─── Records for this task
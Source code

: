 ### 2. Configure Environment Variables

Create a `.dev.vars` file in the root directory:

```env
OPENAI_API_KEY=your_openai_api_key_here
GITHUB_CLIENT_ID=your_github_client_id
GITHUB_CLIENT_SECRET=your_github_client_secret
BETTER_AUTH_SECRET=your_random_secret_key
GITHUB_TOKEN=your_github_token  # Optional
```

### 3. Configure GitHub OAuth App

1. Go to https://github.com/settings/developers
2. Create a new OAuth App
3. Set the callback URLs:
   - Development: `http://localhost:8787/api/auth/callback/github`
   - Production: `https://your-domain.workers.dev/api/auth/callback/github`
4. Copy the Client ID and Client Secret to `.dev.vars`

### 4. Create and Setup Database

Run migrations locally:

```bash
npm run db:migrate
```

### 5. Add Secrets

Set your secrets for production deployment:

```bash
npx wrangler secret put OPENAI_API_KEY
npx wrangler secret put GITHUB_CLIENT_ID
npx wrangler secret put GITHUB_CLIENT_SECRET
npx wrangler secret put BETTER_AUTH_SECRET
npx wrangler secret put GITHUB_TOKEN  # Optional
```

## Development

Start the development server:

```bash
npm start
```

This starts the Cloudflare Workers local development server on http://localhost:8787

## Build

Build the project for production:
──────
─── Records for this task
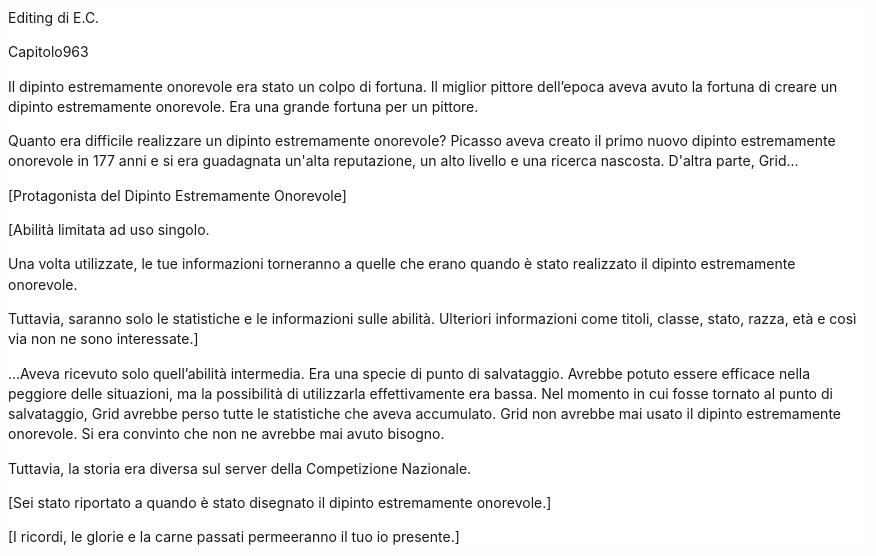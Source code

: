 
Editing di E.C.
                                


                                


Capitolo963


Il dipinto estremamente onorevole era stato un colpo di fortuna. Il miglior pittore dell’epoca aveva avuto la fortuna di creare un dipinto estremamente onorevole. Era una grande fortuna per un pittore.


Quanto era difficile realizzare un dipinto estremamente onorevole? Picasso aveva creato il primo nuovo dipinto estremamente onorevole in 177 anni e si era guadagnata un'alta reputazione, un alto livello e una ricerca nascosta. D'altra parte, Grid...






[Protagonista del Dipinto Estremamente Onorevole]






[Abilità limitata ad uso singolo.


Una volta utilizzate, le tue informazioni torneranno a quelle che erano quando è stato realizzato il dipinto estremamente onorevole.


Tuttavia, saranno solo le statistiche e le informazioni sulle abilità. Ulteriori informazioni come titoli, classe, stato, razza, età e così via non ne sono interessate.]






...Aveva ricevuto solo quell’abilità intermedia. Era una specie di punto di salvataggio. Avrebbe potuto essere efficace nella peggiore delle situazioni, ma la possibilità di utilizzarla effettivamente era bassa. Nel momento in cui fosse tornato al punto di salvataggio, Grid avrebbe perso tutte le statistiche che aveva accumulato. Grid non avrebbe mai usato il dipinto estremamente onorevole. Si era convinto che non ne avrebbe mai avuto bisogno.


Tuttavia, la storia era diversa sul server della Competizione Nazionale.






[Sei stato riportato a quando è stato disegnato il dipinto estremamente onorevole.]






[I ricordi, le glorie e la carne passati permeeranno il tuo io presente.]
──────
Work order =
Count the lines in the entries above that include the string "Build", then give only that figure.

Task answer =
2